Students throughout the Diocese of Rochester are learning about the ways they can personally help combat climate change and teach others about caring for the earth.
"The little things we can do as individuals, such as reducing our meat consumption, taking shorter (and) colder showers and buying eco-friendly products can make a big different on both the world of today and tomorrow," said Elmira Notre Dame student Ana Coulibaly.
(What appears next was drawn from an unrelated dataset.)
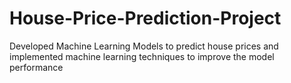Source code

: # House-Price-Prediction-Project
Developed Machine Learning Models to predict house prices and implemented machine learning techniques to improve the model performance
Last school year, Coulibaly took an environmental science honors class taught by Michael Sherman. In an e-mail, Sherman explained that the class finished the year with a project related to Pope Francis' encyclical, "Laudato Si': On Care For Our Common Home." On the main bulletin board in the school, the students created a collage of pictures from the book Climate Refugees. In the center of the collage, the students posted some of the passages from the encyclical that they found most meaningful, Sherman added.
Coulibaly and her classmate, Brooks Givens, said they had not read the encyclical before taking Sherman's class.
"The pope's stance on climate change was not surprising to me, as I had previous knowledge of his commitment to environmental reform," Givens added. "Reading the encyclical however, made me really understand how deeply the pope cares and values the world we live in."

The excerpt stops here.